Delgadillo also accused the company of incentivizing agents and its underwriting department with quotas and bonuses to find ways to cancel policies or delay paying for costly treatments.

Olson said the company had made payments in 2002 to employees who reached policy cancellation targets, but had voluntarily canceled that practice.

Olson omitted a few details. When California health insurance regulators investigated claims that Health Net was providing bonuses to underwriting agents for cancelling policies, the company lied about the practice and was fined 1 million dollars. A million dollars is a trivial fine for a company that pays its CEO 500k a month.

Delgadillo says Health Net’s application is purposely confusing and ambiguous, asking consumers “to make judgments about their medical conditions that few … are competent to make.”

The application “is essentially a trap” that allows Health Net to later cancel policies on the grounds they contain errors or omit pre-existing conditions, the lawsuit said.

One of those 1600 sick people in California dropped by Health Net was Patsy Bates, a 52-year-old grandmother who owns a beauty shop.  As a small business operator, she has to buy individual health insurance coverage.  In 2002, she was insured by an other company but was persuaded by a broker to switch to Health Net.  In 2004, she was diagnosed with cancer and had just started chemotherapy treatments when her policy was rescinded, leaving her with $129, 000 in unpaid medical bills.

Why did Health Net drop her coverage? They claim she failed to disclose her “true weight” and a minor heart valve problem.  According to Health Net during the hearings they would have never issued her a policy had they known about her “pre-existing” conditions. Based on those pre-existing conditions, most people over the age of 30 would not be issued individual health insurance policies.

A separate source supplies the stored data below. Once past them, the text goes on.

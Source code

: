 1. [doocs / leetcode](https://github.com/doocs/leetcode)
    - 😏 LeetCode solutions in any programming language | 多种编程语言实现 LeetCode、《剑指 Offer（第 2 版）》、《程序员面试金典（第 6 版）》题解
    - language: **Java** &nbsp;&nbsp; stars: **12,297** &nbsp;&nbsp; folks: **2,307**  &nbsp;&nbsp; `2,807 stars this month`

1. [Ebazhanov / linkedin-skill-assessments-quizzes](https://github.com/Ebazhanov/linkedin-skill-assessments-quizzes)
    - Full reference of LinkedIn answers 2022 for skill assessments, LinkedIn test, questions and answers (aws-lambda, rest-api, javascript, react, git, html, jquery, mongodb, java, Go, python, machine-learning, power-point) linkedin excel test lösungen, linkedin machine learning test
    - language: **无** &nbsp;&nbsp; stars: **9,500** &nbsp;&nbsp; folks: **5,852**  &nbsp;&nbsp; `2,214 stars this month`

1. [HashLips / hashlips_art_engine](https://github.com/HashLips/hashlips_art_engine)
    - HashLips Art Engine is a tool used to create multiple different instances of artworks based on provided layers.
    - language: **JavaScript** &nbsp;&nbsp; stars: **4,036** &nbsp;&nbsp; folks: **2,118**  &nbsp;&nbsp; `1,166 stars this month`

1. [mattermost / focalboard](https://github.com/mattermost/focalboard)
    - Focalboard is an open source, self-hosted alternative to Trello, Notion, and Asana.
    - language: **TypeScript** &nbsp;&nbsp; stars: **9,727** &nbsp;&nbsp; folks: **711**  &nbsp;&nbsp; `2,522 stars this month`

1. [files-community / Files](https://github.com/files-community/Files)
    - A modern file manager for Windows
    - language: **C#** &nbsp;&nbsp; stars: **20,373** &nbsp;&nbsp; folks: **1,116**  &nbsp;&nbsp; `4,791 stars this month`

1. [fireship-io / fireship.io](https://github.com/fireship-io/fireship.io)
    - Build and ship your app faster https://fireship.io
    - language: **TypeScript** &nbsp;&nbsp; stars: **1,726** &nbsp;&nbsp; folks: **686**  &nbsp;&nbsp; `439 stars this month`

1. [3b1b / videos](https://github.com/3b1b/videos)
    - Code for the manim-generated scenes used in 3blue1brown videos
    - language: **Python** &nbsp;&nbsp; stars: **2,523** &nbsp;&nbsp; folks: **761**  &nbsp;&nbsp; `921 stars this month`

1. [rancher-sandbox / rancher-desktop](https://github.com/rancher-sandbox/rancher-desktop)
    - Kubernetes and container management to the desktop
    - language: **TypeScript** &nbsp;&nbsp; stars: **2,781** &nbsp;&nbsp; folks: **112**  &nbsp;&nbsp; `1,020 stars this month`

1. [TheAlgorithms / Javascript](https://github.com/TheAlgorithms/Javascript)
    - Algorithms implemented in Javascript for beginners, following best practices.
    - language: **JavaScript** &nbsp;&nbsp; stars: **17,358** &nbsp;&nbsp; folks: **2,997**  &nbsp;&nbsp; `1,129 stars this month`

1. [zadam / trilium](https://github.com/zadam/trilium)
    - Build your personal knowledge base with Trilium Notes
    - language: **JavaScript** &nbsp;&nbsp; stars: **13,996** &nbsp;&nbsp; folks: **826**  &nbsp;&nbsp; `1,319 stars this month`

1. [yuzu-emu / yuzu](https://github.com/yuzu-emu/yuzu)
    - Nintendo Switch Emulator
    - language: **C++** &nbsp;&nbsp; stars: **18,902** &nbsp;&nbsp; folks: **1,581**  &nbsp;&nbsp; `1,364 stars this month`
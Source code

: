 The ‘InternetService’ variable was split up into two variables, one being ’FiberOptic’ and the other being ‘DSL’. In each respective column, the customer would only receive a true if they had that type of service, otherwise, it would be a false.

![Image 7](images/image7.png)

Fortunately for Ms. Bates, the judge did not buy the lies of Health Net and ordered the company to pay her medical bills, $750,000 for emotional distress, and over 8 million dollars in punitive damages.  

Health Net Chief Executive Jay Gellert ordered an immediate halt to cancellations and told The Times that the company would be changing its coverage applications and retraining its sales force.

“I felt bad about what happened to her,” he said. “I feel bad about the whole situation.”

He felt bad about losing the case. If he felt bad about her personal situation, he would not have risked her life and forced her into court. She was forced to stop treatment until she could find a charity to cover her treatment.

Here is the statement issued by Health Net about the case.

While we do not agree with all of his conclusions, the arbitrator raised some serious concerns. Some of these concerns have already been remedied over the past few years, and we intend to address the remaining issues he raised. Effective immediately, we are doing the following things:

First, we will rescind no policies in the future without a binding external, third-party review process.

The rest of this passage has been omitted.